What are the core pieces of genealogical research?
A few weeks ago I wrote that one criterion for a good collaborative genealogical tool is modeling atomic elements of genealogical of research. Over the past three days I’ve spent my blogging time writing up this single post presenting some of my thoughts about what those atomic pieces are.
I intentionally ignore search and presentation herein. Search is how you get information from the real world into your genealogy; presentation the reverse. Using an earlier analogy, search is the cistern and presentation the spigot, but I’m only going to discuss plumbing.
For the most part, I’ll divide pieces of research into five categories: sources, information, rules, and matches, and arbitrage. An explanation of each follows. There are some things that don’t fit nicely into these buckets, but they work quite well for most elements of research of which I know.
A source makes claims that have bearing on genealogy. Some notable subtypes of sources are
Records, documents created by people in the know that include assertions about people’s life and relationships. These include government and church records, headstones, obituaries, etc; they are the mainstay of genealogy.
Placeholders, documents that express the conclusions of other genealogists. Ideally all such documents would be reduced to their atomic elements, which is why I call them placeholders; practically, such reduction is not always possible nor worth the effort.
Anecdotes, things that people (the genealogist or others) attribute to personal knowledge but have not documented. Hunches, traditions, etc., fall in this category.
Research logs are, in part, sources that describe where other sources have been (or have not been) located.
See also Narratives in the “other” section below.
Sources have provenance, the “ancestry” of the source itself (e.g., “jpeg of microfilm of clerk’s copy of original”). Provenance is important but slightly tangential to this post so I’ll not say more about it here.
As a rough rule of thumb, “source = information + formatting.” Source information is the set of assertions the source makes. There is also information created by genealogists as they match up records and draw inferences.
Extracting information from a source requires some interpretation, but that interpretation should be restricted to translation, not computation or inference. Thus, handwriting, formatting, etc., should be parsed (possibly with ambiguity noted in things like “Van or Uan”); but higher-level inferences (like bounding a birthdate based on an age) isn’t really extraction.

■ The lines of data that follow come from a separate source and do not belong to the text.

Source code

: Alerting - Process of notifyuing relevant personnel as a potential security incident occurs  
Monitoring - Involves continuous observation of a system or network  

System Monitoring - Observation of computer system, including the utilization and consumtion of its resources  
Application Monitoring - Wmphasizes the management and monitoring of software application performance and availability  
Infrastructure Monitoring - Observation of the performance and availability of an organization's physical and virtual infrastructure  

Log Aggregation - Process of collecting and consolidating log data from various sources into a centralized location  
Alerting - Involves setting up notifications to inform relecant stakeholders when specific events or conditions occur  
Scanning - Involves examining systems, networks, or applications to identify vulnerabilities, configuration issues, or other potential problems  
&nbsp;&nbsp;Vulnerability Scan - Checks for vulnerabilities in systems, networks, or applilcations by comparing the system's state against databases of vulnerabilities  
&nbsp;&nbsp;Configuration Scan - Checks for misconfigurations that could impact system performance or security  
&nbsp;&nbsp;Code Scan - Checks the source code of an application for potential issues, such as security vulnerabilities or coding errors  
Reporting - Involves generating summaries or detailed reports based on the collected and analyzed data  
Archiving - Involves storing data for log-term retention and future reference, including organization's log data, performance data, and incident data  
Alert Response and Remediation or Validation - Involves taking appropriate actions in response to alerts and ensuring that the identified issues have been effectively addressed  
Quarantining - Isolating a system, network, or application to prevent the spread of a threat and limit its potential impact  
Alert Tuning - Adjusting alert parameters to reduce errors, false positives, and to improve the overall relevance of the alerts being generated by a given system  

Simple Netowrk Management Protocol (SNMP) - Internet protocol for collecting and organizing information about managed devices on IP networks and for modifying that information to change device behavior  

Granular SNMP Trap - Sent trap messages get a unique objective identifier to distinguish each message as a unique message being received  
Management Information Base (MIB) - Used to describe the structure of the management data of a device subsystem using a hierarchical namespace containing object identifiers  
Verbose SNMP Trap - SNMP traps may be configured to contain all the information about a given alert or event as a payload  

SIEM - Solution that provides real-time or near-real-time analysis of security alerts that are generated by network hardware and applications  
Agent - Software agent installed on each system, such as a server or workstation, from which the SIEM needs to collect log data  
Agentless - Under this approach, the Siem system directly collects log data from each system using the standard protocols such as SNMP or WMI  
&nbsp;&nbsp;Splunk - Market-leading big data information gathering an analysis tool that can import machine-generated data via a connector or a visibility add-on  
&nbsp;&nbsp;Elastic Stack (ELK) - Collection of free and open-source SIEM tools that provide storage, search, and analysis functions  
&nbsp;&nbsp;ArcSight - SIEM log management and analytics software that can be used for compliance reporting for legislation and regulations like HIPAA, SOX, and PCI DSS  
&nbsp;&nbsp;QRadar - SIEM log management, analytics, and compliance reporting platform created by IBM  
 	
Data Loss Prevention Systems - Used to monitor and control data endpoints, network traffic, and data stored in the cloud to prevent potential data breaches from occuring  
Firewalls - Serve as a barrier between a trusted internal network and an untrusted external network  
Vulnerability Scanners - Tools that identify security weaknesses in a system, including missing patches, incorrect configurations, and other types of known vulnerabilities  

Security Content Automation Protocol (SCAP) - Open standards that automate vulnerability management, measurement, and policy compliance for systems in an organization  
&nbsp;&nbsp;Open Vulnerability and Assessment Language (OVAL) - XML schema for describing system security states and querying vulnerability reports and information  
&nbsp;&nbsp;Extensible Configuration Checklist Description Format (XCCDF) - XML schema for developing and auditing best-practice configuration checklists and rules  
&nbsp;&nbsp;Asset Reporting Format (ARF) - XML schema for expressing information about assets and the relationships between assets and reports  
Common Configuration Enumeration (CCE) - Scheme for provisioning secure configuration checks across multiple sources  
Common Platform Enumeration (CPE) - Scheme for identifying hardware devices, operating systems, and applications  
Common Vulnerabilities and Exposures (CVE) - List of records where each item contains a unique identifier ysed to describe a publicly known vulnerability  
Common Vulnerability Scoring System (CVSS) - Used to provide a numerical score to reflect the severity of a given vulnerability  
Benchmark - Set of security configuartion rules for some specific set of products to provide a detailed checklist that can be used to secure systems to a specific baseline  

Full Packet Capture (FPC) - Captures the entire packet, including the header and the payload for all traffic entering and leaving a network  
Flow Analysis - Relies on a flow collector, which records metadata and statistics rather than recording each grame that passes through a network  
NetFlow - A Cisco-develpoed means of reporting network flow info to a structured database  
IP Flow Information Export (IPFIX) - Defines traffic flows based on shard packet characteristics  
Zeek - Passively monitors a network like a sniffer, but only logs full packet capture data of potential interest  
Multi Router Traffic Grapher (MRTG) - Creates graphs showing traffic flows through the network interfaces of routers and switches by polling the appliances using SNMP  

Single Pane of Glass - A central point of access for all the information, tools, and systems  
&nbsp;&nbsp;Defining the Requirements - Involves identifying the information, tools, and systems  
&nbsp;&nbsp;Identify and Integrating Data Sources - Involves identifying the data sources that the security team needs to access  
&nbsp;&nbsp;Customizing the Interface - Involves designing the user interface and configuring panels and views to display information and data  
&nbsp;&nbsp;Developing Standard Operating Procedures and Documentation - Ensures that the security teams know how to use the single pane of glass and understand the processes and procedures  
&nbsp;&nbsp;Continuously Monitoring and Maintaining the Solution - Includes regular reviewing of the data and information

While “information” is an established term in genealogy, we also need some additional terms relating to information. I call each person, place, event, etc., attested by a source a datum. Some existing genealogy software calls a person datum a “persona”, but that style of phrasing doesn’t generalize well. Each datum comes from exactly one claimant, which might be a source, a match, or an arbitrage. The set of data coming from a single claimant I call a claim. The individual things a claimant asserts about a datum or about the relationship between data I call an assertion.
I’m not sold on the particular terms in the previous paragraph, but I am confident that each of the concepts need terms.

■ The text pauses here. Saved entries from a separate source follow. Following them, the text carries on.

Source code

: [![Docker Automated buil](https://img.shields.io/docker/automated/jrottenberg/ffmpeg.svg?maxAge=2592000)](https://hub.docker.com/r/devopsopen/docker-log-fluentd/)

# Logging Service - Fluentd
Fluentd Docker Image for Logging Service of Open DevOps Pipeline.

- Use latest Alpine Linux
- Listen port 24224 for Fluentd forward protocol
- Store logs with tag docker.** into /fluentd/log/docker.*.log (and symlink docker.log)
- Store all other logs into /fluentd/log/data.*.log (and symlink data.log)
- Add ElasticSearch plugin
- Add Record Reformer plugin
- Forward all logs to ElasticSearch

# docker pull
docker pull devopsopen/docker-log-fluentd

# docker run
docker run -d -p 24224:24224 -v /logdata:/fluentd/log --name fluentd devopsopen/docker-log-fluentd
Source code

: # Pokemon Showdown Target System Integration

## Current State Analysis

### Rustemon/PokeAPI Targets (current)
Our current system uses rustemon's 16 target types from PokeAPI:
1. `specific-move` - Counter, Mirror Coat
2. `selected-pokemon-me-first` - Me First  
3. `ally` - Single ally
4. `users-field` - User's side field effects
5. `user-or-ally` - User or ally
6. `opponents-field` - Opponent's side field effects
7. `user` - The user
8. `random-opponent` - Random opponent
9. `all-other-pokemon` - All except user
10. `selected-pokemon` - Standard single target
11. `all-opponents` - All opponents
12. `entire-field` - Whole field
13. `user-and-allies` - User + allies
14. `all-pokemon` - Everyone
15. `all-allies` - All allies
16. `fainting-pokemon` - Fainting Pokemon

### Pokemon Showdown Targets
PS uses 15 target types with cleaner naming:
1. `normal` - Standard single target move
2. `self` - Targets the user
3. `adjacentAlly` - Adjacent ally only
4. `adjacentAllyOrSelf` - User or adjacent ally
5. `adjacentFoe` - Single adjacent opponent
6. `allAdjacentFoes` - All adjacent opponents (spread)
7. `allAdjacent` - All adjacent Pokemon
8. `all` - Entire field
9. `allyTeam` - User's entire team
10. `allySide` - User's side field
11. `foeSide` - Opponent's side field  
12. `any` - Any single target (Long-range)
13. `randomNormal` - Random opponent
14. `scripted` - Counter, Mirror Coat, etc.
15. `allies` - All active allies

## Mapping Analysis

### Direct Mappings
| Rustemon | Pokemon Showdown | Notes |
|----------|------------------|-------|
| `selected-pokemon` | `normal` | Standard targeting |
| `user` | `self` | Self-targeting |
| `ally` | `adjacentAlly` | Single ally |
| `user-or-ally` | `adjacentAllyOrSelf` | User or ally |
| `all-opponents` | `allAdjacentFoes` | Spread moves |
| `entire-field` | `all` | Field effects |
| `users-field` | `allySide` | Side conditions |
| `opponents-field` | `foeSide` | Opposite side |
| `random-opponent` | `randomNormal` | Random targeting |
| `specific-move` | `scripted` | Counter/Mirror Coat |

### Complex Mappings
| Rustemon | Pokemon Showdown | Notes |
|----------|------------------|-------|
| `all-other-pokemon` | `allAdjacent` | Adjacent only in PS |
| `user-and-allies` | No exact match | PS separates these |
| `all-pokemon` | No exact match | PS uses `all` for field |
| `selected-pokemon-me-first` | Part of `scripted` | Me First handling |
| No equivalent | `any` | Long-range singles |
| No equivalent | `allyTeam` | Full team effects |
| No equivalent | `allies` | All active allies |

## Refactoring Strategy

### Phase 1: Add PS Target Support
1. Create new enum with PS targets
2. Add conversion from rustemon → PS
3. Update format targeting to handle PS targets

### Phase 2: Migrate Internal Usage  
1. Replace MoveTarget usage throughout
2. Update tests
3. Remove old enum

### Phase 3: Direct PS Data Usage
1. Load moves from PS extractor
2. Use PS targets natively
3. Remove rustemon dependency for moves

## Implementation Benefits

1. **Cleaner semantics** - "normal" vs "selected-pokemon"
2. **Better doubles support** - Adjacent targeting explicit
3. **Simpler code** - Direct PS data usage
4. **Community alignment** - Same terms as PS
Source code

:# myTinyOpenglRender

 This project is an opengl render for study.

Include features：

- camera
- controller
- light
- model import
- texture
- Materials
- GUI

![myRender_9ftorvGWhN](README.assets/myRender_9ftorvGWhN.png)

Each datum and each assertion within a claim must be individually addressable. That is, we must be able to refer unambiguously to each person, place, event, detail, and relationship in each claim.
Each assertion within a source’s information may be first- or second-hand and may be direct (recorded from current observation) or indirect (recorded based on recollection). As with provenance, these distinctions and how they are made are important topics but beyond this scope of this post.

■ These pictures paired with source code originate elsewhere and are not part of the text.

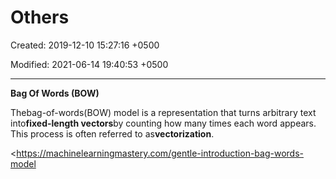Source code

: # Others

Created: 2019-12-10 15:27:16 +0500

Modified: 2021-06-14 19:40:53 +0500

---

**Bag Of Words (BOW)**

Thebag-of-words(BOW) model is a representation that turns arbitrary text into**fixed-length vectors**by counting how many times each word appears. This process is often referred to as**vectorization**.



<https://machinelearningmastery.com/gentle-introduction-bag-words-model
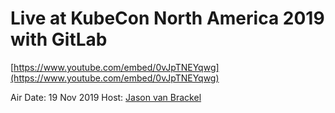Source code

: # Live at KubeCon North America 2019 with GitLab

[https://www.youtube.com/embed/0vJpTNEYqwg](https://www.youtube.com/embed/0vJpTNEYqwg)

Air Date: 19 Nov 2019
Host: [Jason van Brackel](twitter.com/jasonvanbrackel)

Where sources reference particular individuals, events, etc., inference rules refer to patterns across many instances. Rules need not be universally true; common trends are sufficient. A few examples:
A person A years old on date D was born between D − A − 1 year and D − A.
If X and Y are siblings, then there is some person who is both a parent of X and a parent of Y.
People who immigrate to the USA from Europe between 1892 and 1924 have immigration records at Ellis Island.
In general, a rule is a relationship between various types of assertions. Rules could also contain probabilities of being correct and preconditions under which they are worth considering.
Some rules might also rank conflicting claims:
If a direct and an indirect assertion disagree, the indirect assertion is probably in error.
Assertion-ranking rules are important for arbitration, discussed below.
Most existing genealogical tools contain a limited set of inbuilt rules, but many more rules-of-thumb and assumptions are used by researchers. By recording and sharing these rules as rules instead of repeating them informally in the notes attached to each person researcher reasoning becomes transparent. Additionally, collaboration on rules obviates some of the current function of research guides and allows for statistical validation of common rules-of-thumb.
Matches are of four types, as diagrammed below.
Positive | Negative | |
---|---|---|
Same | Particular data from two claims refer to the same person/place/event/etc. | Particular data from two claims refer to distinct people/places/events/etc. |
Applies | Links assertions with a rule to derive new assertions and/or data. | Indicates that a particular rule is not applicable in to a particular set of assertions. |
Some matches may be relatively self-evident, but others may require explanation. I have not yet thought of a good way to model these explanations. It may be that human-readable text is sufficient.
Matches create new information, either by combining existing data with their associated assertions or by creating new assertions from rules. In general, the information resulting from a match need not be internally consistent. I might end up with multiple birthdates for the same person or with intransitive links (A = B ≠ C = A). The states of believing conflicting information is a natural part of ongoing research and should not be prevented by the tool, but it may be corrected later with negative matches or with arbitrage.
When various assertions contradict, arbitration can be used to select out the set most likely true. There are rules for arbitrage just as there are for extrapolation, such as “trust direct records more than indirect”. But some arbitrage is must more case-by-case.
An arbitrage applies to a claim, removing one or more related assertions to create a more-consistent claim. Ideally, each arbitrage is backed by a ranking rule but I am not yet comfortable suggesting that all arbitrage will have such rule backing. It may be that arbitrary arbitration with (with human-readable explanatory text) is as good as we can do.
There are elements of research that don’t fit easily into the above. For example, there is a general notion that human lives follow narratives. One kind of indirect evidence comes from the tie-ins needed to fit the existing evidence into a reasonable narrative. These narratives thus serve as sources, but are supported themselves by earlier conclusions putting them at both ends of the genealogical process.
There are other special cases as well, but on the whole I think the above is reasonable set of atomic pieces of genealogical research.
If my set of atomic elements is a good set (I welcome comments on this) then the next step is to build a data model capturing as many aspects of each as possible. This will necessarily involve some kind of enumeration of the kinds data, assertions, and rules a tool will support. Then there’s a need for a database design allowing for easy access to the various elements, collaboration protocols to formalize how users interact with one another and with potentially multiple databases, and a user-interface design allowing for easy genealogical work.
There’s a lot of non-trivial work ahead. A conceptual model is just the first step on a long road. But I feel like I’ve taken the right first step.
Looking for comments…